# Task brief
The required result is the number of lines in this material containing the word "label". Write that number and no other text.

-------

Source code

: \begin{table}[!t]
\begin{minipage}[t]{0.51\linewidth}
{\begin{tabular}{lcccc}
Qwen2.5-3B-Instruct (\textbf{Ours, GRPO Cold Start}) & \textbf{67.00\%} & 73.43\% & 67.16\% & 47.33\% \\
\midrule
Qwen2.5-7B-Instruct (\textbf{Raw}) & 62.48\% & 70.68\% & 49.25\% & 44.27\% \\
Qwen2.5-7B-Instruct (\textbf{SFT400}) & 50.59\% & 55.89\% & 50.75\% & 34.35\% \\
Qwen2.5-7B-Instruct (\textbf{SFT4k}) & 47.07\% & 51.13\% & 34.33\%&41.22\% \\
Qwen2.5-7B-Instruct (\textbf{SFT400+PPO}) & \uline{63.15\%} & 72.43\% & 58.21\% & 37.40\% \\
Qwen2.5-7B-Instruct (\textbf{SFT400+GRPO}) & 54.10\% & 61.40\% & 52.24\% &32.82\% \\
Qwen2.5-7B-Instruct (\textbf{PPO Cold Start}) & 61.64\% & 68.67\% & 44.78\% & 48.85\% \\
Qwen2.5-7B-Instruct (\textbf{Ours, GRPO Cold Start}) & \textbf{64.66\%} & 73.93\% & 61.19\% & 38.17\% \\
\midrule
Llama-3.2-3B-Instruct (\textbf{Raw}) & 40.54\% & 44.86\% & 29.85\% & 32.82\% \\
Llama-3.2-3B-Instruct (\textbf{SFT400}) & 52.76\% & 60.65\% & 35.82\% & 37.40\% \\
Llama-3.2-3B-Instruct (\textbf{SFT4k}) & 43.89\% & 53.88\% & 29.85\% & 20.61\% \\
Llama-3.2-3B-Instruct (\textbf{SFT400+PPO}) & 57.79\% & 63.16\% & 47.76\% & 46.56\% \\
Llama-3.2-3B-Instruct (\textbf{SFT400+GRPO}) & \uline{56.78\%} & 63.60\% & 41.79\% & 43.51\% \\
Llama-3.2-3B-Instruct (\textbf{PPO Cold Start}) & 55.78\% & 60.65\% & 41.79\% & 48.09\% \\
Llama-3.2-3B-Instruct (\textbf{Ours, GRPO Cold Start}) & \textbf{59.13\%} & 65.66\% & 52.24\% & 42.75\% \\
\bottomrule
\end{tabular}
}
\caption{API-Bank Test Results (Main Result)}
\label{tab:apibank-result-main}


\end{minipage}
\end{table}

-------

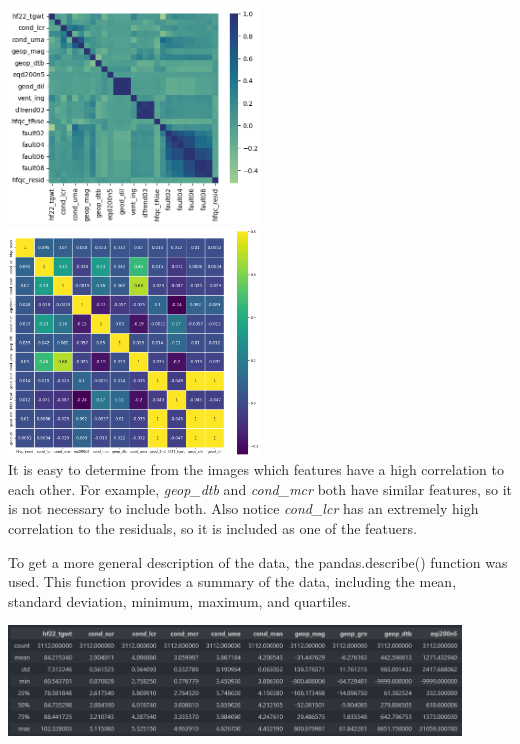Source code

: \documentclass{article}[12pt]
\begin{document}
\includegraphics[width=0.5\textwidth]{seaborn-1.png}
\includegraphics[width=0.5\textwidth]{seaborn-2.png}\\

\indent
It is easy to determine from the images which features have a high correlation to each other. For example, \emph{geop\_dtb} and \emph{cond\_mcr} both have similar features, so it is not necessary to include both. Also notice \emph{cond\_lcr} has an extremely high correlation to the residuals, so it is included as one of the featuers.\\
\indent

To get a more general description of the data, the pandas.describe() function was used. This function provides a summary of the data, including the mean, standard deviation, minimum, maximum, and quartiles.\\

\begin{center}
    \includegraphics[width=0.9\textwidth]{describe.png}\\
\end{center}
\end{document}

-------

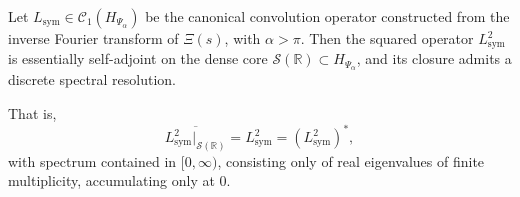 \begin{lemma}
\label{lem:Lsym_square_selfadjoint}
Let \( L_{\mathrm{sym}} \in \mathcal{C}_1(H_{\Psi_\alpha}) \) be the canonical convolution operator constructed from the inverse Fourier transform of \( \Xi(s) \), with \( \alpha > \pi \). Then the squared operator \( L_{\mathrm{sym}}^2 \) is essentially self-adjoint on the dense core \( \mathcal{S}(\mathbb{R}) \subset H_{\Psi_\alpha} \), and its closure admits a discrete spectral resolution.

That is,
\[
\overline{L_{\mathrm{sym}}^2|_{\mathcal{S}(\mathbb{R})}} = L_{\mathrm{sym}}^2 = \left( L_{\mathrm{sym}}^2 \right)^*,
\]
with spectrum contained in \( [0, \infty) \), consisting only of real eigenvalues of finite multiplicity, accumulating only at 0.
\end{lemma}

-------

# Solution below
2